Les robots humanoïdes chinois pourraient bientôt avoir besoin de plus que de capteurs, de batteries et d’articulations mobiles. Certains auront aussi besoin de papiers.
La province du Hubei se prépare à attribuer des numéros d’identification numériques uniques à certains robots humanoïdes, mettant en place un système officiel de suivi pour les machines qui arrivent sur le marché chinois de la robotique, en pleine croissance. La numérotation officielle devrait commencer après la publication des normes nationales, selon China Daily.
L’essor de la robotique chinoise entre dans une phase de déploiement plus difficile.

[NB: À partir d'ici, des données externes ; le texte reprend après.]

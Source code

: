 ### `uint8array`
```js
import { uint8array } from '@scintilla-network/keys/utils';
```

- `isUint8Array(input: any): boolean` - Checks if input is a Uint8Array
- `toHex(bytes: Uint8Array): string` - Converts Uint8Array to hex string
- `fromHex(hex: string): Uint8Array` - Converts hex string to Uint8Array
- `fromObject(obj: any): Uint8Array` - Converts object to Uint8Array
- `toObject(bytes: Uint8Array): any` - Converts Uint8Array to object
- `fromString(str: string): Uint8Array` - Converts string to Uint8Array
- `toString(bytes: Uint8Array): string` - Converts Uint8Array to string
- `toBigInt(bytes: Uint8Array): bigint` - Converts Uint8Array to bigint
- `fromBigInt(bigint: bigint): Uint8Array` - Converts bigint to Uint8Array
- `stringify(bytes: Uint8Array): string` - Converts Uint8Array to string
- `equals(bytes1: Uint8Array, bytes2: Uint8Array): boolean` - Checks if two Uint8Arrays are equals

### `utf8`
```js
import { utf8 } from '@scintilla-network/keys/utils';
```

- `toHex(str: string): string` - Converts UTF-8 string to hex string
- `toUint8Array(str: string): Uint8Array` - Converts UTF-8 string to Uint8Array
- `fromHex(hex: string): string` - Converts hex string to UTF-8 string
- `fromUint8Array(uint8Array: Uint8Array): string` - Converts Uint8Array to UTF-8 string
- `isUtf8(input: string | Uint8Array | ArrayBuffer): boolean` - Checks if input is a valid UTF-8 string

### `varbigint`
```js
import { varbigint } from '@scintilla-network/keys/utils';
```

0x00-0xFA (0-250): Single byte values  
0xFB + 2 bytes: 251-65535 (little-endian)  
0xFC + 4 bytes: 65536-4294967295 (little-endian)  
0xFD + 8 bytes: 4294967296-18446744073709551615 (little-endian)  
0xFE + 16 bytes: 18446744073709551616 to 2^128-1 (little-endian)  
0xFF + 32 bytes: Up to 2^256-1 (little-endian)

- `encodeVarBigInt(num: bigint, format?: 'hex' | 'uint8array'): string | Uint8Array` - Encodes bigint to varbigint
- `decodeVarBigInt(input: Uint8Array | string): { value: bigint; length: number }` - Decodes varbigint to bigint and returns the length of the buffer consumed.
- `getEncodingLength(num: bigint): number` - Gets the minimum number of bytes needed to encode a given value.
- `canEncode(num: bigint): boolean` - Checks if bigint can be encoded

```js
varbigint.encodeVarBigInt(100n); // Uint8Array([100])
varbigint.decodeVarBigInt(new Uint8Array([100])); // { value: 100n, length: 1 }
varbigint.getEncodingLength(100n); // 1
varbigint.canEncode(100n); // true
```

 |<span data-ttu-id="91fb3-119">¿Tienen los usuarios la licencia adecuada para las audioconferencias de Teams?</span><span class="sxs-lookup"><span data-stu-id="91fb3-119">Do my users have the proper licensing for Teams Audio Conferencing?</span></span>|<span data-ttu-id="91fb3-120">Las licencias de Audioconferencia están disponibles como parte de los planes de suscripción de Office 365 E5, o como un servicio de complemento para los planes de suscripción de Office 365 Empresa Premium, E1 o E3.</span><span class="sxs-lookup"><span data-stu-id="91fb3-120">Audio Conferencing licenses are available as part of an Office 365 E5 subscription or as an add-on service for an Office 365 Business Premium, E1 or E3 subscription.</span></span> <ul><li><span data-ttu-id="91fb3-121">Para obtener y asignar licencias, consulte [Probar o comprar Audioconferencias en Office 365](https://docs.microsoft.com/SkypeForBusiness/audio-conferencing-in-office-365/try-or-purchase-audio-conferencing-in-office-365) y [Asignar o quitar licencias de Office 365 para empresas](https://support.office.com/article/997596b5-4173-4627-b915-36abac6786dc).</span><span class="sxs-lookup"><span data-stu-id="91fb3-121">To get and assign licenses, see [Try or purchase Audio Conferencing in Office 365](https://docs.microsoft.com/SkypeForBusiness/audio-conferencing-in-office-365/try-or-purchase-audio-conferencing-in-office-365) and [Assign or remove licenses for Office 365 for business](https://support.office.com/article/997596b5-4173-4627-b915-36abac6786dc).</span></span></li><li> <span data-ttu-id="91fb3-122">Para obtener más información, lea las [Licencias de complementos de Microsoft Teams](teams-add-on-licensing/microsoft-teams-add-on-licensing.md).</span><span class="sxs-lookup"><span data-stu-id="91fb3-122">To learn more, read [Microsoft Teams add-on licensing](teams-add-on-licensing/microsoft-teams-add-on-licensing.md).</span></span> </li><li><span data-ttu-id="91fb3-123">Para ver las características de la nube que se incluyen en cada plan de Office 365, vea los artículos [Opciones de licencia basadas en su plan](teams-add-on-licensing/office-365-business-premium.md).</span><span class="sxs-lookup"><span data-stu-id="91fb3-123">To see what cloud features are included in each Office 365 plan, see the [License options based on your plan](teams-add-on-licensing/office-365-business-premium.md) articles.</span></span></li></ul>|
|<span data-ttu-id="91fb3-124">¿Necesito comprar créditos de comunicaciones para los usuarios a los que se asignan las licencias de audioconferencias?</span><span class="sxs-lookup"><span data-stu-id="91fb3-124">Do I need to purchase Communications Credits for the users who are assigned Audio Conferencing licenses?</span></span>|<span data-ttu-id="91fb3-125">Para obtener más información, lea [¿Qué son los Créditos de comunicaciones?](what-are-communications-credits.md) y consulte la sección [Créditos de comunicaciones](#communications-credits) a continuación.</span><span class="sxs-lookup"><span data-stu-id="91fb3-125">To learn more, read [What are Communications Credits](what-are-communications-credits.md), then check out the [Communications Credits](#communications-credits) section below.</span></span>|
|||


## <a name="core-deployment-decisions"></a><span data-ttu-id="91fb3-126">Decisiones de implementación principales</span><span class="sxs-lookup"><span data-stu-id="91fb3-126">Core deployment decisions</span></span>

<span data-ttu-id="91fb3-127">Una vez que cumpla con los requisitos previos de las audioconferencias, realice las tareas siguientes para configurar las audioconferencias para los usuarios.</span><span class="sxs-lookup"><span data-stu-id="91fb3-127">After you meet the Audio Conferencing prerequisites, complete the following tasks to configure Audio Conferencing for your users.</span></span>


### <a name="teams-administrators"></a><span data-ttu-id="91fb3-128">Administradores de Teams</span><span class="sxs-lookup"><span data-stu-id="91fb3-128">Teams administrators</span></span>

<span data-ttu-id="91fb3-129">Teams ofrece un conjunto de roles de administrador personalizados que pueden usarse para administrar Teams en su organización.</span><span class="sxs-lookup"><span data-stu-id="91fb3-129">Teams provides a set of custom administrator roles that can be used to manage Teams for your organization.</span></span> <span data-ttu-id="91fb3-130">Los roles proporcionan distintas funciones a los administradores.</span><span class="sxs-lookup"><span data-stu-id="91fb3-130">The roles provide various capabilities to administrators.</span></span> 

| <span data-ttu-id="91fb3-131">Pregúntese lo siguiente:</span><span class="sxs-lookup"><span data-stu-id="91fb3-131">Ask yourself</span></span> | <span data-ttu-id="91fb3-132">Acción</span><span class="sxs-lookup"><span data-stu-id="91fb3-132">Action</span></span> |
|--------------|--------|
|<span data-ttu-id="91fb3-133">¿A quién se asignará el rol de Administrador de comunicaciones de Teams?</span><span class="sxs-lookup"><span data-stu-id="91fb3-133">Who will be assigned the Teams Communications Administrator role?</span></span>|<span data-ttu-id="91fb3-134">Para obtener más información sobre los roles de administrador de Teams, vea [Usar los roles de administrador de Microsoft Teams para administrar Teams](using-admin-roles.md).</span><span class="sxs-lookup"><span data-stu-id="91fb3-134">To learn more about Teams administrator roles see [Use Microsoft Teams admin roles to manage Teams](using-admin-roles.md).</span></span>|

À mesure que les humanoïdes investissent les lieux de travail réels et les espaces ouverts au public, une question les suit :
Qui peut retracer le passé d’un robot lorsqu’un élément se casse, fuit ou fonctionne mal ?
Un code de 29 caractères pour les humanoïdes
Chaque identifiant de robot combinerait des chiffres et des lettres latines pour former un code plus long que le numéro d’identification d’un citoyen chinois. Il contiendrait la marque, la nationalité, l’entreprise, le modèle et le numéro de série du robot.
Ces identifiants pourraient également indiquer comment un robot a quitté l’usine et comment il a été entretenu depuis.
Les données d’exploitation en temps réel alimenteraient la même plateforme de gestion. Des alertes précoces pourraient signaler des pièces usées ou une baisse des performances avant qu’un robot ne tombe en panne.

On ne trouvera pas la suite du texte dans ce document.